▶ What is expected:
Repeat the stretch of entries below from the line with "The ROUTE protocol is" through the line with "This is not". Include both ends and add nothing.

Saved data entries:
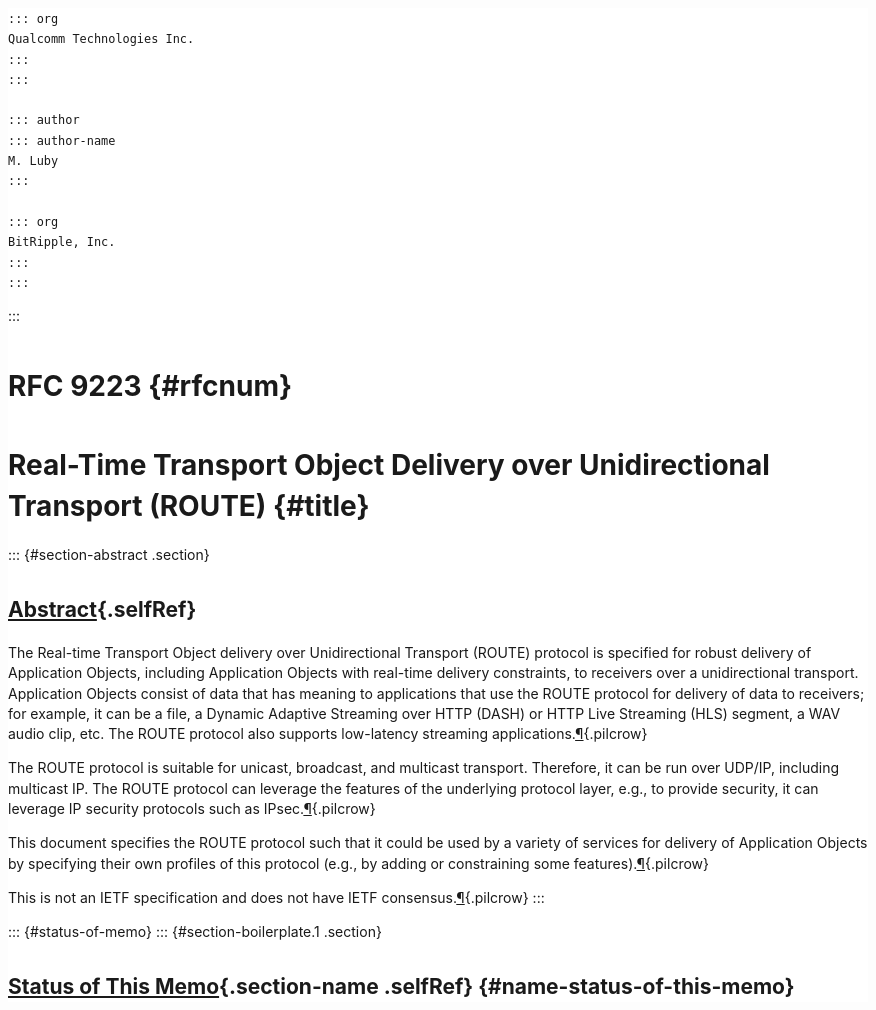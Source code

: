     ::: org
    Qualcomm Technologies Inc.
    :::
    :::

    ::: author
    ::: author-name
    M. Luby
    :::

    ::: org
    BitRipple, Inc.
    :::
    :::
:::

# RFC 9223 {#rfcnum}

# Real-Time Transport Object Delivery over Unidirectional Transport (ROUTE) {#title}

::: {#section-abstract .section}
## [Abstract](#abstract){.selfRef}

The Real-time Transport Object delivery over Unidirectional Transport
(ROUTE) protocol is specified for robust delivery of Application
Objects, including Application Objects with real-time delivery
constraints, to receivers over a unidirectional transport. Application
Objects consist of data that has meaning to applications that use the
ROUTE protocol for delivery of data to receivers; for example, it can be
a file, a Dynamic Adaptive Streaming over HTTP (DASH) or HTTP Live
Streaming (HLS) segment, a WAV audio clip, etc. The ROUTE protocol also
supports low-latency streaming
applications.[¶](#section-abstract-1){.pilcrow}

The ROUTE protocol is suitable for unicast, broadcast, and multicast
transport. Therefore, it can be run over UDP/IP, including multicast IP.
The ROUTE protocol can leverage the features of the underlying protocol
layer, e.g., to provide security, it can leverage IP security protocols
such as IPsec.[¶](#section-abstract-2){.pilcrow}

This document specifies the ROUTE protocol such that it could be used by
a variety of services for delivery of Application Objects by specifying
their own profiles of this protocol (e.g., by adding or constraining
some features).[¶](#section-abstract-3){.pilcrow}

This is not an IETF specification and does not have IETF
consensus.[¶](#section-abstract-4){.pilcrow}
:::

::: {#status-of-memo}
::: {#section-boilerplate.1 .section}
## [Status of This Memo](#name-status-of-this-memo){.section-name .selfRef} {#name-status-of-this-memo}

▶ Answer:
The ROUTE protocol is suitable for unicast, broadcast, and multicast
transport. Therefore, it can be run over UDP/IP, including multicast IP.
The ROUTE protocol can leverage the features of the underlying protocol
layer, e.g., to provide security, it can leverage IP security protocols
such as IPsec.[¶](#section-abstract-2){.pilcrow}

This document specifies the ROUTE protocol such that it could be used by
a variety of services for delivery of Application Objects by specifying
their own profiles of this protocol (e.g., by adding or constraining
some features).[¶](#section-abstract-3){.pilcrow}

This is not an IETF specification and does not have IETF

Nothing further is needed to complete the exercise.